» **Aim of the exercise**: The records that follow must be printed exactly as they are.

START Dataset content

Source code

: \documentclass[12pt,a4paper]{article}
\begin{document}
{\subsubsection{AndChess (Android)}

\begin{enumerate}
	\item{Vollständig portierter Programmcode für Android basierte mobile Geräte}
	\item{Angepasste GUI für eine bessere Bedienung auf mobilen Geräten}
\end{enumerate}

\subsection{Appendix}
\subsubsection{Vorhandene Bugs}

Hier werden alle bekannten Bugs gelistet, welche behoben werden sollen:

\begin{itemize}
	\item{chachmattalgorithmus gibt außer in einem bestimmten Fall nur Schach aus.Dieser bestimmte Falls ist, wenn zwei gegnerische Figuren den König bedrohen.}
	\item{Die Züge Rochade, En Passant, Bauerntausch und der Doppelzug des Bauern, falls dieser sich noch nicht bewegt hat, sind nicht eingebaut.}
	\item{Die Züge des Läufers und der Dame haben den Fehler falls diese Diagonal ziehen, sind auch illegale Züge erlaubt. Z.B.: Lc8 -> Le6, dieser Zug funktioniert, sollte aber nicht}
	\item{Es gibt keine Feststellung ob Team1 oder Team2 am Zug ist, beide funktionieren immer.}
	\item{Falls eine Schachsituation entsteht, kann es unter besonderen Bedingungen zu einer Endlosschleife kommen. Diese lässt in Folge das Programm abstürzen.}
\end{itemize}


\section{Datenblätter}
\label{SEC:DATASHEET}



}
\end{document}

END Dataset content

» **Completed exercise**:
Source code

: \documentclass[12pt,a4paper]{article}
\begin{document}
{\subsubsection{AndChess (Android)}

\begin{enumerate}
	\item{Vollständig portierter Programmcode für Android basierte mobile Geräte}
	\item{Angepasste GUI für eine bessere Bedienung auf mobilen Geräten}
\end{enumerate}

\subsection{Appendix}
\subsubsection{Vorhandene Bugs}

Hier werden alle bekannten Bugs gelistet, welche behoben werden sollen:

\begin{itemize}
	\item{chachmattalgorithmus gibt außer in einem bestimmten Fall nur Schach aus.Dieser bestimmte Falls ist, wenn zwei gegnerische Figuren den König bedrohen.}
	\item{Die Züge Rochade, En Passant, Bauerntausch und der Doppelzug des Bauern, falls dieser sich noch nicht bewegt hat, sind nicht eingebaut.}
	\item{Die Züge des Läufers und der Dame haben den Fehler falls diese Diagonal ziehen, sind auch illegale Züge erlaubt. Z.B.: Lc8 -> Le6, dieser Zug funktioniert, sollte aber nicht}
	\item{Es gibt keine Feststellung ob Team1 oder Team2 am Zug ist, beide funktionieren immer.}
	\item{Falls eine Schachsituation entsteht, kann es unter besonderen Bedingungen zu einer Endlosschleife kommen. Diese lässt in Folge das Programm abstürzen.}
\end{itemize}


\section{Datenblätter}
\label{SEC:DATASHEET}



}
\end{document}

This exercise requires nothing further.